The recent New to Sydney extra-long-haul test flight by an almost empty Qantas 767 garnered a lot of publicity. It was actually only an hour and a half longer than the regular SIA Singapore to New York flight with an Airbus A350.

No doubt lessons were learnt regarding how the monitored 40 passengers and crew found the experience. It would also have been a first step in trying get the pilot and cabin crew unions to agree to terms.

One thing that seems to have been overlooked amidst all the hullabaloo is that Qantas were talking about what they call “Operation Sunrise” (Non-stops from Australia’s East Coast to London and New York) starting–subject to them being considered financially profitable–starting in 2022. However, they now seem to be talking about them starting in 2023, if they do.C

Could this be because they are determined to keep Boeing in the running? Airbus with their A350 would surely be ready for a start in 2022.

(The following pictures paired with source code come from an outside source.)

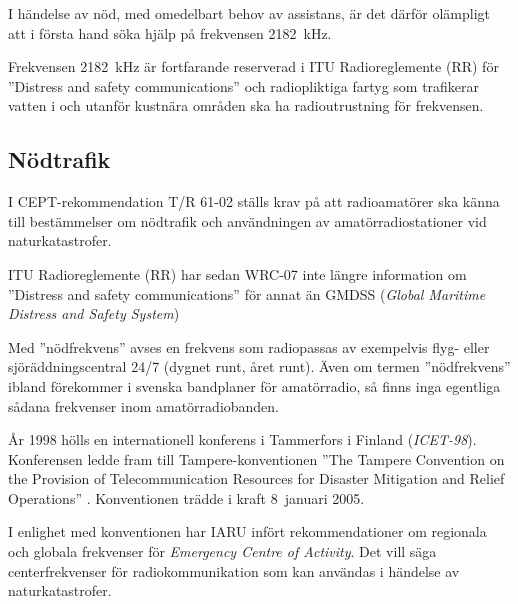 \begin{center}
\begin{minipage}{0.19\columnwidth}
\Huge{\selectfont{}\relax}
\end{minipage}
\begin{minipage}{0.7\columnwidth}
I händelse av nöd, med omedelbart behov av assistans, är det därför
olämpligt att i första hand söka hjälp på frekvensen \qty{2182}{\kilo\hertz}.
\end{minipage}
\end{center}

Frekvensen \qty{2182}{\kilo\hertz} är fortfarande reserverad i ITU
Radioreglemente (RR) \cite{ITU-RR} för ''Distress and safety communications''
och radiopliktiga fartyg som trafikerar vatten i och utanför kustnära områden
ska ha radioutrustning för frekvensen.

\subsection{Nödtrafik}
\label{subsec:noedtrafik}

I CEPT-rekommendation T/R 61-02 \cite{TR6102} ställs krav på att radioamatörer
ska känna till bestämmelser om nödtrafik och användningen av
amatörradiostationer vid naturkatastrofer.

ITU Radioreglemente (RR) \cite{ITU-RR} har sedan WRC-07 inte längre information
om ''Distress and safety communications'' för annat än
GMDSS (\emph{Global Maritime Distress and Safety System})

Med ''nödfrekvens'' avses en frekvens som radiopassas av exempelvis flyg- eller
sjöräddningscentral 24/7 (dygnet runt, året runt).
Även om termen ''nödfrekvens'' ibland förekommer i svenska bandplaner för
amatörradio, så finns inga egentliga sådana frekvenser inom amatörradiobanden.

År 1998 hölls en internationell konferens i Tammerfors i Finland
(\emph{ICET-98}).
Konferensen ledde fram till Tampere-konventionen ''The Tampere Convention on
the Provision of Telecommunication Resources for Disaster Mitigation and Relief
Operations'' \cite{TampereConvention}.
Konventionen trädde i kraft 8~januari 2005.

I enlighet med konventionen har IARU infört rekommendationer om regionala och
globala frekvenser för \emph{Emergency Centre of Activity}.
Det vill säga centerfrekvenser för radiokommunikation som kan användas i
händelse av naturkatastrofer.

One reason for Qantas’s hesitation may be the Rolls Royce engines on the A350, though these seem to have been performing well unlike many on 767. Qantas were not happy with that engine maker’s response to the disintegration of one of their engines that had it not been for the outstanding performance of the crew might well have resulted in the loss of an A380 superjumbo.

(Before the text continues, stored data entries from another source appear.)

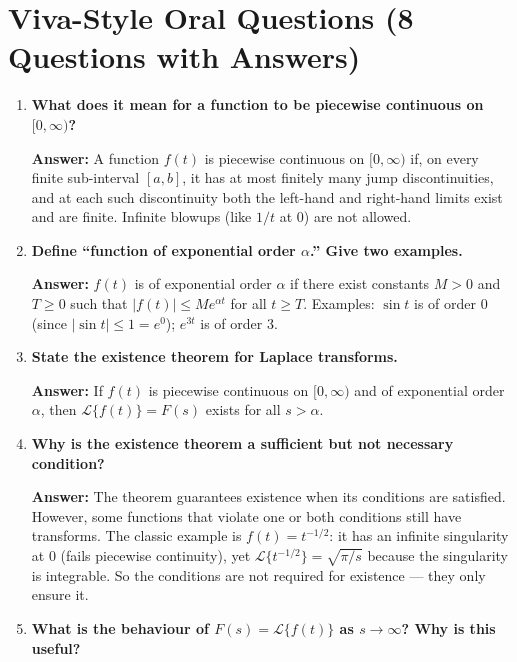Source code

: \documentclass[12pt,a4paper]{article}
\begin{document}
\section{Viva-Style Oral Questions (8 Questions with Answers)}

\begin{enumerate}[label=\textbf{Q\arabic*.}]

\item \textbf{What does it mean for a function to be piecewise continuous on $[0, \infty)$?}

\textbf{Answer:} A function $f(t)$ is piecewise continuous on $[0,\infty)$ if, on every finite sub-interval $[a,b]$, it has at most finitely many jump discontinuities, and at each such discontinuity both the left-hand and right-hand limits exist and are finite. Infinite blowups (like $1/t$ at 0) are not allowed.

\item \textbf{Define ``function of exponential order $\alpha$.'' Give two examples.}

\textbf{Answer:} $f(t)$ is of exponential order $\alpha$ if there exist constants $M > 0$ and $T \geq 0$ such that $|f(t)| \leq M e^{\alpha t}$ for all $t \geq T$. Examples: $\sin t$ is of order 0 (since $|\sin t| \leq 1 = e^0$); $e^{3t}$ is of order 3.

\item \textbf{State the existence theorem for Laplace transforms.}

\textbf{Answer:} If $f(t)$ is piecewise continuous on $[0,\infty)$ and of exponential order $\alpha$, then $\mathcal{L}\{f(t)\} = F(s)$ exists for all $s > \alpha$.

\item \textbf{Why is the existence theorem a sufficient but not necessary condition?}

\textbf{Answer:} The theorem guarantees existence when its conditions are satisfied. However, some functions that violate one or both conditions still have transforms. The classic example is $f(t) = t^{-1/2}$: it has an infinite singularity at 0 (fails piecewise continuity), yet $\mathcal{L}\{t^{-1/2}\} = \sqrt{\pi/s}$ because the singularity is integrable. So the conditions are not required for existence --- they only ensure it.

\item \textbf{What is the behaviour of $F(s) = \mathcal{L}\{f(t)\}$ as $s \to \infty$? Why is this useful?}


\end{enumerate}
\end{document}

As we say in the piece in our book on QF32, Rolls Royce initially did not say much about the possible cause because BP had got into a lot of trouble through saying too much after the Gulf of Mexico oil rig disaster. Qantas retorted that it was not that BP said too much they said the wrong things.

Whatever the truth, it is is difficult to see how Qantas can come to a decision about the choice of aircraft as promised before the end of the year. What is certain, Boeing will be offering great prices.